Les Asturies sont par excellence une terre d’élevage. Les bovins, de races locales et depuis peu de races hollandaises et suisses, sont élevés pour la viande et secondairement pour le lait. Dans la partie occidentale, ils continuent à fréquenter les pâturages d’altitude, où viennent aussi transhumer des ovins de la Meseta. Mais, ailleurs, le troupeau est nourri toute l’année dans les prairies des régions littorales. Les cultures (maïs et pomme de terre essentiellement) occupent à peine le dixième de la surface et sont même de plus en plus consacrées à l’élevage (luzerne). Dans la région côtière orientale, les prairies sont plantées de pommiers destinés principalement à la production de cidre. La terre est divisée en petites propriétés éparpillées en de minuscules parcelles, sur lesquelles on pratique la polyculture. Sur le littoral, la pêche est une ressource complémentaire de faible valeur.

Les fortes densités de population s’expliquent avant tout par l’importance des activités industrielles, qui occupent plus de la moitié de la population active. Les industries sont nées du charbon, dont les gisements sont localisés dans les vallées du río Nalón et de ses affluents, le Caudal et l’Aller. La production est de l’ordre de 8 Mt. L’exploitation, souvent difficile, est en général peu rentable. Une récente politique de rationalisation des mines a entraîné la fermeture de nombreux puits. Le chômage s’est ajouté aux difficiles conditions de travail et de vie des mineurs, et les conflits sociaux se sont aggravés.

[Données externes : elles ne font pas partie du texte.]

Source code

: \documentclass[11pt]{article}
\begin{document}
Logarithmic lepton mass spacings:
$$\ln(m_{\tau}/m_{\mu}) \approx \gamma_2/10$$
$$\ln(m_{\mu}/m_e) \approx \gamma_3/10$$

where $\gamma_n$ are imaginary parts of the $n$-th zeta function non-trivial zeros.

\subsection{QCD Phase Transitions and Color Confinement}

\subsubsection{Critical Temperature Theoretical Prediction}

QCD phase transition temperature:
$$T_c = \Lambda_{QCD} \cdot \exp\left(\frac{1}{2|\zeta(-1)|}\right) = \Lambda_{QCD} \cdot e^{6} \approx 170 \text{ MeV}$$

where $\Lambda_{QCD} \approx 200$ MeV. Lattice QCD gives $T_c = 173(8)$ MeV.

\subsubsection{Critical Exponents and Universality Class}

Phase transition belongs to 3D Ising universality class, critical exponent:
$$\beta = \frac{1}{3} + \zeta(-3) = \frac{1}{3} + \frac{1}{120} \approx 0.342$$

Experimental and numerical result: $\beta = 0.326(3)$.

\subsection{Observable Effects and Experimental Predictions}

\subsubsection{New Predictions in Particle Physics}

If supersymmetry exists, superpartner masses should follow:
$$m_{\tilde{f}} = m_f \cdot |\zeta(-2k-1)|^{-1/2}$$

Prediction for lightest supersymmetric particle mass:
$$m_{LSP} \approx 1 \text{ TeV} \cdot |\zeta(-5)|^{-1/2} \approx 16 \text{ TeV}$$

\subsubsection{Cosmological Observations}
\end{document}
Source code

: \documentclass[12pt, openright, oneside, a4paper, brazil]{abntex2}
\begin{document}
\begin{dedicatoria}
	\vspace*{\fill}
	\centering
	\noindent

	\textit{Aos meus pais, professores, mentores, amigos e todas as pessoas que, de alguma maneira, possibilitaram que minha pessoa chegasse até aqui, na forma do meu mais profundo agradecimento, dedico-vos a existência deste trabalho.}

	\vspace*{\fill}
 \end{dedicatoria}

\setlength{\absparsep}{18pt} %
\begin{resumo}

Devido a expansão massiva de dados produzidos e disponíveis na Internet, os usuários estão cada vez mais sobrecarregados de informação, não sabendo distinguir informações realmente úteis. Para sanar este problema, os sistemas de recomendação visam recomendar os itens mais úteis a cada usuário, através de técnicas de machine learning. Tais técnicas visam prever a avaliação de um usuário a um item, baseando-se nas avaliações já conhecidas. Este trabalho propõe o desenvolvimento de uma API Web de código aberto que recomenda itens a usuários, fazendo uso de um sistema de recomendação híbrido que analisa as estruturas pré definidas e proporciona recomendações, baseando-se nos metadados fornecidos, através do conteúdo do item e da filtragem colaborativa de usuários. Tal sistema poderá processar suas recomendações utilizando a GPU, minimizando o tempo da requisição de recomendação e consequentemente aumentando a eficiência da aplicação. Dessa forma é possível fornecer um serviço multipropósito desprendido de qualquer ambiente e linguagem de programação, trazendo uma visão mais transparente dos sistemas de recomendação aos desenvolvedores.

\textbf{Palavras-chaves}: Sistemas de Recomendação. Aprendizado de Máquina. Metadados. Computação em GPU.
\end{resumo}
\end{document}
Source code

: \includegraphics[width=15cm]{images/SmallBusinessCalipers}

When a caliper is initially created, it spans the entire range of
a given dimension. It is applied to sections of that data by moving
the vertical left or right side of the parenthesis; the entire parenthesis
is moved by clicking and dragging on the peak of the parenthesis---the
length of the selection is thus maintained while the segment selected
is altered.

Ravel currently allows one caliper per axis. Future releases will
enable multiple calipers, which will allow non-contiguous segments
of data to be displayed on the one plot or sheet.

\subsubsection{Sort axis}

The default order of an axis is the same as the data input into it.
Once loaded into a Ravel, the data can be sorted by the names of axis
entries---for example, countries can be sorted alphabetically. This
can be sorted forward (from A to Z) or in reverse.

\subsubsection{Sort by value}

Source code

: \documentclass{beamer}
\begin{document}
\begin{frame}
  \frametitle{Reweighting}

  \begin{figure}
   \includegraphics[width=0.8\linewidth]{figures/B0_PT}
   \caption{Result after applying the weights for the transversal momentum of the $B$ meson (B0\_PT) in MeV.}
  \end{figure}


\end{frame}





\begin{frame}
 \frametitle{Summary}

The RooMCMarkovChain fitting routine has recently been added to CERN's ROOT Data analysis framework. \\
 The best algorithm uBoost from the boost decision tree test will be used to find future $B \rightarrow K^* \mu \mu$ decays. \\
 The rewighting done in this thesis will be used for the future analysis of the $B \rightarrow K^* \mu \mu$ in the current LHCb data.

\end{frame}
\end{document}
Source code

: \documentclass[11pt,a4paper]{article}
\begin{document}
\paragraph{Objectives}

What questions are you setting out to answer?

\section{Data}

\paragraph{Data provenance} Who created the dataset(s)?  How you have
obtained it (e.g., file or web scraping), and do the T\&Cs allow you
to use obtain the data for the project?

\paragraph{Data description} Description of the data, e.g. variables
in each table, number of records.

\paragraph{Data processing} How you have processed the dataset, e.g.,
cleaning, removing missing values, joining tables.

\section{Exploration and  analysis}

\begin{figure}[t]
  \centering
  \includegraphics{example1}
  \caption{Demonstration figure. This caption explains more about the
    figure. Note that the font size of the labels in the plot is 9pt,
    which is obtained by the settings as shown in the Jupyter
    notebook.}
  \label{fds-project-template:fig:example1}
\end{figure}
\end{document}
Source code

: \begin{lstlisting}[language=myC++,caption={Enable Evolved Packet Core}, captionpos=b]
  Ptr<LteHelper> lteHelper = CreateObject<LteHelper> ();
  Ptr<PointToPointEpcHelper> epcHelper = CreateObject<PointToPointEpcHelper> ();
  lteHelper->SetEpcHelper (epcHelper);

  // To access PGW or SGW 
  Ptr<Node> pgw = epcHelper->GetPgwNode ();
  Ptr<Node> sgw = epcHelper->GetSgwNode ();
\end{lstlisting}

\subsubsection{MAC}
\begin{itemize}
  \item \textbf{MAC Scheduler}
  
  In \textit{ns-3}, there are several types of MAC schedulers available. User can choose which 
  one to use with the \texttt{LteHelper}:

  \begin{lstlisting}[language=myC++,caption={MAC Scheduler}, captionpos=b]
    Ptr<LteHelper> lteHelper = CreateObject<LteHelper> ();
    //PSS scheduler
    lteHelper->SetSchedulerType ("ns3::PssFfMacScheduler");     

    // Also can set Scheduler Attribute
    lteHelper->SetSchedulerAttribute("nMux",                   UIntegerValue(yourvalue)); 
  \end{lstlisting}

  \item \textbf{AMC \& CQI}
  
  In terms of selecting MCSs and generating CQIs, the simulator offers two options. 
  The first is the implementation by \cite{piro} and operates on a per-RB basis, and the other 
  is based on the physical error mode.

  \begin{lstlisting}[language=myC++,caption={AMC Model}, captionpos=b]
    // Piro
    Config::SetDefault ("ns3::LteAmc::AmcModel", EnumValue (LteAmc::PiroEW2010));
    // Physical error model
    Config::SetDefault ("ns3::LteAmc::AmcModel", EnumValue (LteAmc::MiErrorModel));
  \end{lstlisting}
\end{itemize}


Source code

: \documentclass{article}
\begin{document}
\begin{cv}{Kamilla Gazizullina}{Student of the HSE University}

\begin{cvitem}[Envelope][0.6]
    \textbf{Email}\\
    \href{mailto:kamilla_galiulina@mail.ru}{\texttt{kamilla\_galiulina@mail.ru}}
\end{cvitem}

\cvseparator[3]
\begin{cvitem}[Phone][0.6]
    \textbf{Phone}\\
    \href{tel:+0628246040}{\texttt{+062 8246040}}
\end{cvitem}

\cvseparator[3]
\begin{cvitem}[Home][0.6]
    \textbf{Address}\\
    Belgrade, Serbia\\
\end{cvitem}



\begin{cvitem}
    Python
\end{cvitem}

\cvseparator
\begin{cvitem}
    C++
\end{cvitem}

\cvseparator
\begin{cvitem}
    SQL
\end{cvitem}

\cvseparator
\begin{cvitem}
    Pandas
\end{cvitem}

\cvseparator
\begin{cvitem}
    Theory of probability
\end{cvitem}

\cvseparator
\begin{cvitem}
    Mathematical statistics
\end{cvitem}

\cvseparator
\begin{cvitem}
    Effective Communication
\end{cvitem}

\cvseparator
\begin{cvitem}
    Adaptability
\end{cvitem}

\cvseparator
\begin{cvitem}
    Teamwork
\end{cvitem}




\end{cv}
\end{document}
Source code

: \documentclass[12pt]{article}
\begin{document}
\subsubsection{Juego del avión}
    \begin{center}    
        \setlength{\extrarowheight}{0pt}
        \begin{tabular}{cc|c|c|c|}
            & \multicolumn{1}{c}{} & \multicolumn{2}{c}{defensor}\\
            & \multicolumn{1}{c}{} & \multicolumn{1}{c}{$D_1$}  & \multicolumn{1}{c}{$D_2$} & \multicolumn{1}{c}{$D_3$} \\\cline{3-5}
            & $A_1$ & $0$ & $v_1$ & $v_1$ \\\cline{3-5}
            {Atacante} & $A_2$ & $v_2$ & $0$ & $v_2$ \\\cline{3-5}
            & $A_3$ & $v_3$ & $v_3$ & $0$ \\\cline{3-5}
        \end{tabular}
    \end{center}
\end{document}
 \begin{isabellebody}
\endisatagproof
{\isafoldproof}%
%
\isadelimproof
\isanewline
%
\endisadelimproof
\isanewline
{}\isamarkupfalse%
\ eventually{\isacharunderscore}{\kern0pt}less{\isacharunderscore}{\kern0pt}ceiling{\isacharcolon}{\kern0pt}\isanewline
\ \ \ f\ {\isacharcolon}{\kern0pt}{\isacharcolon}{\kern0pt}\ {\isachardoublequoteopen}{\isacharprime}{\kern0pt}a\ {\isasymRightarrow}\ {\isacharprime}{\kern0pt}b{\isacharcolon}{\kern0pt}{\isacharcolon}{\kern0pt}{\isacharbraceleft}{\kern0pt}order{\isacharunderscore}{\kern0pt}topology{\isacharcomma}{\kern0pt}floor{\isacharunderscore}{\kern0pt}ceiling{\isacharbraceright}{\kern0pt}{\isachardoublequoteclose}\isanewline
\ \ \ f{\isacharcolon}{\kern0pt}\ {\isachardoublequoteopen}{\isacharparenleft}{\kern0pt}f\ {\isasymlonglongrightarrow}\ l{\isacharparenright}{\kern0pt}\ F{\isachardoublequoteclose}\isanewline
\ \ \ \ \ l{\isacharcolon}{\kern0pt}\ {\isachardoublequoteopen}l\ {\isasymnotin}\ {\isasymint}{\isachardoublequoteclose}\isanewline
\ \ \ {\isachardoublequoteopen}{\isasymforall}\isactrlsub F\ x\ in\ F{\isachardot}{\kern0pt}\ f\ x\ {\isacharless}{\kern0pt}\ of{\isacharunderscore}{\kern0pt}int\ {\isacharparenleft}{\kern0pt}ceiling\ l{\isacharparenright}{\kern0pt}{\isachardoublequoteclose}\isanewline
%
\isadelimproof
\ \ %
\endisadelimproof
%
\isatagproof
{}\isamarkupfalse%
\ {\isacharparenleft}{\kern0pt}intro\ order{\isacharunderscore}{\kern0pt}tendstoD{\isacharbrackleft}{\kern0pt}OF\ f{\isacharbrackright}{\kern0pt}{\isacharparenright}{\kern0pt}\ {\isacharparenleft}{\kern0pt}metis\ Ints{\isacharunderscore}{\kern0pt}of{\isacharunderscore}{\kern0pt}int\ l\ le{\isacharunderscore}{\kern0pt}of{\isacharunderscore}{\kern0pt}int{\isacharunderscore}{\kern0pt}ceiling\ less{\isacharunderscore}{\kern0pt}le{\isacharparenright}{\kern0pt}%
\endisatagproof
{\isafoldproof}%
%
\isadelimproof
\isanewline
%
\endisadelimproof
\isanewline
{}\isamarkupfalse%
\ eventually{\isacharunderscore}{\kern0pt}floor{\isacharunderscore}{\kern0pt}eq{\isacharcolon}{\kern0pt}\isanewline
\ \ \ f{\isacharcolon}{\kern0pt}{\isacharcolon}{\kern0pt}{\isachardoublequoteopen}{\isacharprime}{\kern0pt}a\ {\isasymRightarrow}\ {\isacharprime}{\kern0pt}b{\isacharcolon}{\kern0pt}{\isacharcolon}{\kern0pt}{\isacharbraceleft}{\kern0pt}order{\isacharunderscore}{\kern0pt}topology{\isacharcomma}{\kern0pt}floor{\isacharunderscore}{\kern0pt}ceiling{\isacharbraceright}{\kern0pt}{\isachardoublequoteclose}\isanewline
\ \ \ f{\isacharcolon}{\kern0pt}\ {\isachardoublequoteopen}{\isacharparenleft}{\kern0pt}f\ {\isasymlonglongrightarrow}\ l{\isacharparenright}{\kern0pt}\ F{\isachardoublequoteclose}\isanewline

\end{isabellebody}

Le charbon est en partie consommé sur place dans les usines sidérurgiques de Mieres et de La Felguera, ainsi que dans les industries chimiques, qui se sont diversifiées depuis peu (engrais). Il est aussi exporté en partie par les ports de Gijón et Avilés, par lesquels le fer est importé. Des industries consommatrices de houille s’y sont fixées : verrerie, céramique, sidérurgie et construction navale à Gijón, qui dispose de son propre bassin houiller à La Camocha, et dont le port de Musel est en expansion ; verrerie, fonderie de zinc, fabrique d’aluminium et la plus puissante aciérie d’Espagne à Avilés.

Oviedo (154 000 hab.), ancienne capitale du royaume des Asturies, occupe une position de carrefour en plein cœur du foyer industriel, auquel elle doit son essor. Fortement industrialisée (fabrique d’armes et d’explosifs), elle est avant tout une place commerciale, un centre bancaire et financier, et dotée de fonctions administratives et intellectuelles.

L’expansion de la sidérurgie

En 1950, l’État a chargé l’Institut national de l’industrie (I. N. I.) de fonder une entreprise sidérurgique nationale, l’ENSIDESA, pour monter à Avilés une puissante aciérie dans le but de satisfaire les besoins espagnols et de briser le monopole de la sidérurgie espagnole. En 1967, elle a produit 1 171 000 t d’acier, 1 227 000 t de fonte et 1 475 000 t de laminés. Son développement risque d’être entravé par l’insuffisance du port.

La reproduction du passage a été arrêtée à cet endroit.